* _EXERCISE PROMPT_:
Reprint all entries without any alteration.

* _ENTRIES SHOWN_:
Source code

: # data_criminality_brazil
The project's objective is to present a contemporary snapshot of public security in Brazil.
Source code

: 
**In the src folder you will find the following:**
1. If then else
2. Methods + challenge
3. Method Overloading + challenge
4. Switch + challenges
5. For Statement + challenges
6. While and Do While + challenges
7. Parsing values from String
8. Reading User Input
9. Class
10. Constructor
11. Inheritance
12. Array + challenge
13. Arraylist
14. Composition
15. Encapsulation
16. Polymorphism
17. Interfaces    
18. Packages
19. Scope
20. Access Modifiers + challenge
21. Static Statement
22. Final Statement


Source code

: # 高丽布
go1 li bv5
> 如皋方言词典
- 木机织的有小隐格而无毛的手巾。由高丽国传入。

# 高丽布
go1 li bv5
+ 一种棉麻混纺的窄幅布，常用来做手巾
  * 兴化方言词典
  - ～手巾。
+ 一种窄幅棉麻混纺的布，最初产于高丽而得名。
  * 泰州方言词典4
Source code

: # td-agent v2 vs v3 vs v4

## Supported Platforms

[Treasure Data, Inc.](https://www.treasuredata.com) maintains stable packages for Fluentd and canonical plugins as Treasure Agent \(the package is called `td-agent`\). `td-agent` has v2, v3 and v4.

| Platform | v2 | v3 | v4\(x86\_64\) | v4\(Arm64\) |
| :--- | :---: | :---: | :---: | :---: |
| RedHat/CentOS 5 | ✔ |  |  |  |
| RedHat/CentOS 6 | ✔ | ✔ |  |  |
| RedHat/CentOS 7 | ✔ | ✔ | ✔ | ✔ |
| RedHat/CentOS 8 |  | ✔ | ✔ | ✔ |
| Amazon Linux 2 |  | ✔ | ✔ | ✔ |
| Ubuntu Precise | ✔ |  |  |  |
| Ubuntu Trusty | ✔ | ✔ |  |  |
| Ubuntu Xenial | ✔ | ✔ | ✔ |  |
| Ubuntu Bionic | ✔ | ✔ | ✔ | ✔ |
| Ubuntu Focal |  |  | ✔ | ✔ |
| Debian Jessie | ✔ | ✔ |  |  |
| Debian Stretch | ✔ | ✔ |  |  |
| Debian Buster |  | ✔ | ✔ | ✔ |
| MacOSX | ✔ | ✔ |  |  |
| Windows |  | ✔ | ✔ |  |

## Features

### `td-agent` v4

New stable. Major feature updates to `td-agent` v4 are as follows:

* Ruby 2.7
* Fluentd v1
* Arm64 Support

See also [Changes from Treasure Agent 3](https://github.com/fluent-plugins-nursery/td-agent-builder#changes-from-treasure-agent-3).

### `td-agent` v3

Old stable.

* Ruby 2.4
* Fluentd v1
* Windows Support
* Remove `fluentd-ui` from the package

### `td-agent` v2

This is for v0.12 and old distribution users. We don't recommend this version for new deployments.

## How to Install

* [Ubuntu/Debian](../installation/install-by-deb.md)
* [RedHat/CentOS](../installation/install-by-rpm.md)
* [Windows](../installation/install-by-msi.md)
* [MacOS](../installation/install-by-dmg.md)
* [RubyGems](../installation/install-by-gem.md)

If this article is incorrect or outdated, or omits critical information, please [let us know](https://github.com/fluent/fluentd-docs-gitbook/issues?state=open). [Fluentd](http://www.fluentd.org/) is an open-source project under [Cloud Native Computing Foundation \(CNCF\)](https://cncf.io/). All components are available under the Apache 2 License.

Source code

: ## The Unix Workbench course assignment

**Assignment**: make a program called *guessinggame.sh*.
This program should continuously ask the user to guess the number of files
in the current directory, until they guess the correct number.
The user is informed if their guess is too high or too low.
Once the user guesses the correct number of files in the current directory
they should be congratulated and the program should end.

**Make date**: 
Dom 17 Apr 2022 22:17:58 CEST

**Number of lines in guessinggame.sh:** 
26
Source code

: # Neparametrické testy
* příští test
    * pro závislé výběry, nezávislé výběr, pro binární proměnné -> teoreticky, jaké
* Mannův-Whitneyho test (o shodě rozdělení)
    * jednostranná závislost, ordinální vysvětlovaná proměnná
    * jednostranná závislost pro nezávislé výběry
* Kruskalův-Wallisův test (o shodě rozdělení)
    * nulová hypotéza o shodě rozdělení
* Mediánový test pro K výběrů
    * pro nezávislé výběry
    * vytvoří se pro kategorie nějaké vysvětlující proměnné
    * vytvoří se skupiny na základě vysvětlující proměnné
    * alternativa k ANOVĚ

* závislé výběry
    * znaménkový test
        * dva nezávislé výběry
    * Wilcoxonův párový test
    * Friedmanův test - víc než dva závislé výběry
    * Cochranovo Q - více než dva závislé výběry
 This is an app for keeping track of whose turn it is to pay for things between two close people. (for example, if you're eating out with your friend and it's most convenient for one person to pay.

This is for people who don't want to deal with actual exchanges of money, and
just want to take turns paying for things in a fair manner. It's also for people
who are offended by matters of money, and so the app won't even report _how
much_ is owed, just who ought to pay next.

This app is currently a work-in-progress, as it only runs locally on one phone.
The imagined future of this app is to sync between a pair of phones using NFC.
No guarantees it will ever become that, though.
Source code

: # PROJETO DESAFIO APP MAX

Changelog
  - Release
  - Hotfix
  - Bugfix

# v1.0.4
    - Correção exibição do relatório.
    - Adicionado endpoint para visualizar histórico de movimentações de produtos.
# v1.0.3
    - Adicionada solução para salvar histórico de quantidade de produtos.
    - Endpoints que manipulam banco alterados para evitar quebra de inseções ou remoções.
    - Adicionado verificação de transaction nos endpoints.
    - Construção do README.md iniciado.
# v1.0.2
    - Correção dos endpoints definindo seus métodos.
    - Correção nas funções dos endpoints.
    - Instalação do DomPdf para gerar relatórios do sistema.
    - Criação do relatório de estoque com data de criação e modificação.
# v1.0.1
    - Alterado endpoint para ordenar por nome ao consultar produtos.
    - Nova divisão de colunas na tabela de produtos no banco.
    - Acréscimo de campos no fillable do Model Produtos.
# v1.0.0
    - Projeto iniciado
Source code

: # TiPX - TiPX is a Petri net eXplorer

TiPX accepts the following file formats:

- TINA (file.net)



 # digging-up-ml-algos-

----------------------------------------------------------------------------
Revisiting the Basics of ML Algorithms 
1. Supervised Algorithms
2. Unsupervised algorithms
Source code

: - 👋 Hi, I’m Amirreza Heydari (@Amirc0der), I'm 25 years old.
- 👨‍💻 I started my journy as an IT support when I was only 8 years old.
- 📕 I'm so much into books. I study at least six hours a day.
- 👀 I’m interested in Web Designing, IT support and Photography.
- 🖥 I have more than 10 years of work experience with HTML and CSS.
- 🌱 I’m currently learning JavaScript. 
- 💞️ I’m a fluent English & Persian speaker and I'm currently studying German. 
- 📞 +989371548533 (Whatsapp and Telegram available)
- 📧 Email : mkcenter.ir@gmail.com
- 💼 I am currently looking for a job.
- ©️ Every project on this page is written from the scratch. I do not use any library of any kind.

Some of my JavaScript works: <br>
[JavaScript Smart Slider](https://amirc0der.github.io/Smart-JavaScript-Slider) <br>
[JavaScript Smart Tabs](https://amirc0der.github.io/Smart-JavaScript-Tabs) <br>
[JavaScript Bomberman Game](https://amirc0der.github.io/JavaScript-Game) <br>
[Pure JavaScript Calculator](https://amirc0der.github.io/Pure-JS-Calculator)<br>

* _COMPLETED EXERCISE_:
Source code

: # data_criminality_brazil
The project's objective is to present a contemporary snapshot of public security in Brazil.
Source code

: 
**In the src folder you will find the following:**
1. If then else
2. Methods + challenge
3. Method Overloading + challenge
4. Switch + challenges
5. For Statement + challenges
6. While and Do While + challenges
7. Parsing values from String
8. Reading User Input
9. Class
10. Constructor
11. Inheritance
12. Array + challenge
13. Arraylist
14. Composition
15. Encapsulation
16. Polymorphism
17. Interfaces    
18. Packages
19. Scope
20. Access Modifiers + challenge
21. Static Statement
22. Final Statement


Source code

: # 高丽布
go1 li bv5
> 如皋方言词典
- 木机织的有小隐格而无毛的手巾。由高丽国传入。

# 高丽布
go1 li bv5
+ 一种棉麻混纺的窄幅布，常用来做手巾
  * 兴化方言词典
  - ～手巾。
+ 一种窄幅棉麻混纺的布，最初产于高丽而得名。
  * 泰州方言词典4
Source code

: # td-agent v2 vs v3 vs v4

## Supported Platforms

[Treasure Data, Inc.](https://www.treasuredata.com) maintains stable packages for Fluentd and canonical plugins as Treasure Agent \(the package is called `td-agent`\). `td-agent` has v2, v3 and v4.

| Platform | v2 | v3 | v4\(x86\_64\) | v4\(Arm64\) |
| :--- | :---: | :---: | :---: | :---: |
| RedHat/CentOS 5 | ✔ |  |  |  |
| RedHat/CentOS 6 | ✔ | ✔ |  |  |
| RedHat/CentOS 7 | ✔ | ✔ | ✔ | ✔ |
| RedHat/CentOS 8 |  | ✔ | ✔ | ✔ |
| Amazon Linux 2 |  | ✔ | ✔ | ✔ |
| Ubuntu Precise | ✔ |  |  |  |
| Ubuntu Trusty | ✔ | ✔ |  |  |
| Ubuntu Xenial | ✔ | ✔ | ✔ |  |
| Ubuntu Bionic | ✔ | ✔ | ✔ | ✔ |
| Ubuntu Focal |  |  | ✔ | ✔ |
| Debian Jessie | ✔ | ✔ |  |  |
| Debian Stretch | ✔ | ✔ |  |  |
| Debian Buster |  | ✔ | ✔ | ✔ |
| MacOSX | ✔ | ✔ |  |  |
| Windows |  | ✔ | ✔ |  |

## Features

### `td-agent` v4

New stable. Major feature updates to `td-agent` v4 are as follows:

* Ruby 2.7
* Fluentd v1
* Arm64 Support

See also [Changes from Treasure Agent 3](https://github.com/fluent-plugins-nursery/td-agent-builder#changes-from-treasure-agent-3).

### `td-agent` v3

Old stable.

* Ruby 2.4
* Fluentd v1
* Windows Support
* Remove `fluentd-ui` from the package

### `td-agent` v2

This is for v0.12 and old distribution users. We don't recommend this version for new deployments.

## How to Install

* [Ubuntu/Debian](../installation/install-by-deb.md)
* [RedHat/CentOS](../installation/install-by-rpm.md)
* [Windows](../installation/install-by-msi.md)
* [MacOS](../installation/install-by-dmg.md)
* [RubyGems](../installation/install-by-gem.md)

If this article is incorrect or outdated, or omits critical information, please [let us know](https://github.com/fluent/fluentd-docs-gitbook/issues?state=open). [Fluentd](http://www.fluentd.org/) is an open-source project under [Cloud Native Computing Foundation \(CNCF\)](https://cncf.io/). All components are available under the Apache 2 License.

Source code

: ## The Unix Workbench course assignment

**Assignment**: make a program called *guessinggame.sh*.
This program should continuously ask the user to guess the number of files
in the current directory, until they guess the correct number.
The user is informed if their guess is too high or too low.
Once the user guesses the correct number of files in the current directory
they should be congratulated and the program should end.

**Make date**: 
Dom 17 Apr 2022 22:17:58 CEST

**Number of lines in guessinggame.sh:** 
26
Source code

: # Neparametrické testy
* příští test
    * pro závislé výběry, nezávislé výběr, pro binární proměnné -> teoreticky, jaké
* Mannův-Whitneyho test (o shodě rozdělení)
    * jednostranná závislost, ordinální vysvětlovaná proměnná
    * jednostranná závislost pro nezávislé výběry
* Kruskalův-Wallisův test (o shodě rozdělení)
    * nulová hypotéza o shodě rozdělení
* Mediánový test pro K výběrů
    * pro nezávislé výběry
    * vytvoří se pro kategorie nějaké vysvětlující proměnné
    * vytvoří se skupiny na základě vysvětlující proměnné
    * alternativa k ANOVĚ

* závislé výběry
    * znaménkový test
        * dva nezávislé výběry
    * Wilcoxonův párový test
    * Friedmanův test - víc než dva závislé výběry
    * Cochranovo Q - více než dva závislé výběry
 This is an app for keeping track of whose turn it is to pay for things between two close people. (for example, if you're eating out with your friend and it's most convenient for one person to pay.

This is for people who don't want to deal with actual exchanges of money, and
just want to take turns paying for things in a fair manner. It's also for people
who are offended by matters of money, and so the app won't even report _how
much_ is owed, just who ought to pay next.

This app is currently a work-in-progress, as it only runs locally on one phone.
The imagined future of this app is to sync between a pair of phones using NFC.
No guarantees it will ever become that, though.
Source code

: # PROJETO DESAFIO APP MAX

Changelog
  - Release
  - Hotfix
  - Bugfix

# v1.0.4
    - Correção exibição do relatório.
    - Adicionado endpoint para visualizar histórico de movimentações de produtos.
# v1.0.3
    - Adicionada solução para salvar histórico de quantidade de produtos.
    - Endpoints que manipulam banco alterados para evitar quebra de inseções ou remoções.
    - Adicionado verificação de transaction nos endpoints.
    - Construção do README.md iniciado.
# v1.0.2
    - Correção dos endpoints definindo seus métodos.
    - Correção nas funções dos endpoints.
    - Instalação do DomPdf para gerar relatórios do sistema.
    - Criação do relatório de estoque com data de criação e modificação.
# v1.0.1
    - Alterado endpoint para ordenar por nome ao consultar produtos.
    - Nova divisão de colunas na tabela de produtos no banco.
    - Acréscimo de campos no fillable do Model Produtos.
# v1.0.0
    - Projeto iniciado
Source code

: # TiPX - TiPX is a Petri net eXplorer

TiPX accepts the following file formats:

- TINA (file.net)



 # digging-up-ml-algos-

----------------------------------------------------------------------------
Revisiting the Basics of ML Algorithms 
1. Supervised Algorithms
2. Unsupervised algorithms
Source code

: - 👋 Hi, I’m Amirreza Heydari (@Amirc0der), I'm 25 years old.
- 👨‍💻 I started my journy as an IT support when I was only 8 years old.
- 📕 I'm so much into books. I study at least six hours a day.
- 👀 I’m interested in Web Designing, IT support and Photography.
- 🖥 I have more than 10 years of work experience with HTML and CSS.
- 🌱 I’m currently learning JavaScript. 
- 💞️ I’m a fluent English & Persian speaker and I'm currently studying German. 
- 📞 +989371548533 (Whatsapp and Telegram available)
- 📧 Email : mkcenter.ir@gmail.com
- 💼 I am currently looking for a job.
- ©️ Every project on this page is written from the scratch. I do not use any library of any kind.

Some of my JavaScript works: <br>
[JavaScript Smart Slider](https://amirc0der.github.io/Smart-JavaScript-Slider) <br>
[JavaScript Smart Tabs](https://amirc0der.github.io/Smart-JavaScript-Tabs) <br>
[JavaScript Bomberman Game](https://amirc0der.github.io/JavaScript-Game) <br>
[Pure JavaScript Calculator](https://amirc0der.github.io/Pure-JS-Calculator)<br>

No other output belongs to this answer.